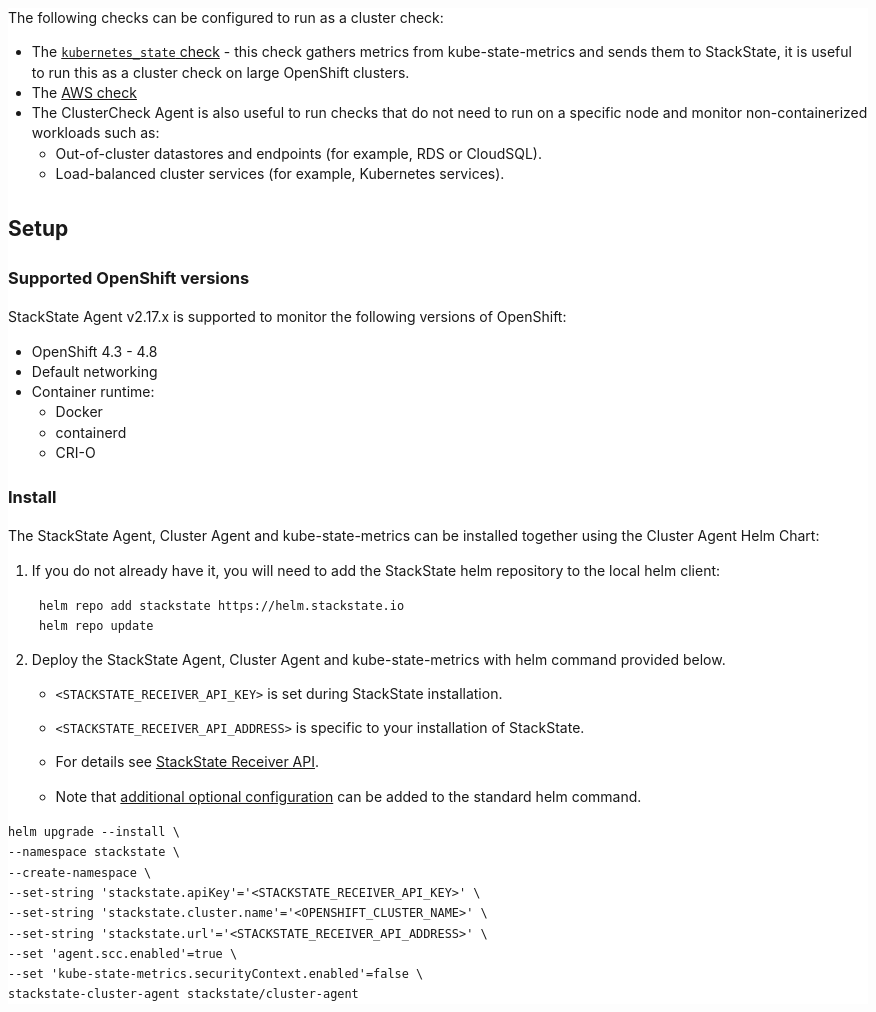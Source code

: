 The following checks can be configured to run as a cluster check:

* The [`kubernetes_state` check](/stackpacks/integrations/kubernetes.md#configure-cluster-check-kubernetes_state-check) - this check gathers metrics from kube-state-metrics and sends them to StackState, it is useful to run this as a cluster check on large OpenShift clusters. 
* The [AWS check](/stackpacks/integrations/aws/aws.md#configure-the-aws-check)
* The ClusterCheck Agent is also useful to run checks that do not need to run on a specific node and monitor non-containerized workloads such as:
  * Out-of-cluster datastores and endpoints \(for example, RDS or CloudSQL\).
  * Load-balanced cluster services \(for example, Kubernetes services\).

## Setup

### Supported OpenShift versions

StackState Agent v2.17.x is supported to monitor the following versions of OpenShift:

* OpenShift 4.3 - 4.8
* Default networking
* Container runtime: 
  * Docker
  * containerd
  * CRI-O

### Install

The StackState Agent, Cluster Agent and kube-state-metrics can be installed together using the Cluster Agent Helm Chart:

1. If you do not already have it, you will need to add the StackState helm repository to the local helm client:

   ```text
    helm repo add stackstate https://helm.stackstate.io
    helm repo update
   ```

2. Deploy the StackState Agent, Cluster Agent and kube-state-metrics with helm command provided below.
   * `<STACKSTATE_RECEIVER_API_KEY>` is set during StackState installation.
   * `<STACKSTATE_RECEIVER_API_ADDRESS>` is specific to your installation of StackState. 

   * For details see [StackState Receiver API](/setup/agent/about-stackstate-agent.md#connect-to-stackstate).
   
   - Note that [additional optional configuration](#helm-chart-values) can be added to the standard helm command.

```commandline
helm upgrade --install \
--namespace stackstate \
--create-namespace \
--set-string 'stackstate.apiKey'='<STACKSTATE_RECEIVER_API_KEY>' \
--set-string 'stackstate.cluster.name'='<OPENSHIFT_CLUSTER_NAME>' \
--set-string 'stackstate.url'='<STACKSTATE_RECEIVER_API_ADDRESS>' \
--set 'agent.scc.enabled'=true \
--set 'kube-state-metrics.securityContext.enabled'=false \
stackstate-cluster-agent stackstate/cluster-agent
```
☆ ☆ ☆ ☆ ☆ ☆ ☆
WHAT TO WORK ON: Only the text of the entries above, transcribed exactly, should be given; leave out pictures.

EXERCISE RESPONSE:
Source code

: The following checks can be configured to run as a cluster check:

* The [`kubernetes_state` check](/stackpacks/integrations/kubernetes.md#configure-cluster-check-kubernetes_state-check) - this check gathers metrics from kube-state-metrics and sends them to StackState, it is useful to run this as a cluster check on large OpenShift clusters. 
* The [AWS check](/stackpacks/integrations/aws/aws.md#configure-the-aws-check)
* The ClusterCheck Agent is also useful to run checks that do not need to run on a specific node and monitor non-containerized workloads such as:
  * Out-of-cluster datastores and endpoints \(for example, RDS or CloudSQL\).
  * Load-balanced cluster services \(for example, Kubernetes services\).

## Setup

### Supported OpenShift versions

StackState Agent v2.17.x is supported to monitor the following versions of OpenShift:

* OpenShift 4.3 - 4.8
* Default networking
* Container runtime: 
  * Docker
  * containerd
  * CRI-O

### Install

The StackState Agent, Cluster Agent and kube-state-metrics can be installed together using the Cluster Agent Helm Chart:

1. If you do not already have it, you will need to add the StackState helm repository to the local helm client:

   ```text
    helm repo add stackstate https://helm.stackstate.io
    helm repo update
   ```

2. Deploy the StackState Agent, Cluster Agent and kube-state-metrics with helm command provided below.
   * `<STACKSTATE_RECEIVER_API_KEY>` is set during StackState installation.
   * `<STACKSTATE_RECEIVER_API_ADDRESS>` is specific to your installation of StackState. 

   * For details see [StackState Receiver API](/setup/agent/about-stackstate-agent.md#connect-to-stackstate).
   
   - Note that [additional optional configuration](#helm-chart-values) can be added to the standard helm command.

```commandline
helm upgrade --install \
--namespace stackstate \
--create-namespace \
--set-string 'stackstate.apiKey'='<STACKSTATE_RECEIVER_API_KEY>' \
--set-string 'stackstate.cluster.name'='<OPENSHIFT_CLUSTER_NAME>' \
--set-string 'stackstate.url'='<STACKSTATE_RECEIVER_API_ADDRESS>' \
--set 'agent.scc.enabled'=true \
--set 'kube-state-metrics.securityContext.enabled'=false \
stackstate-cluster-agent stackstate/cluster-agent
```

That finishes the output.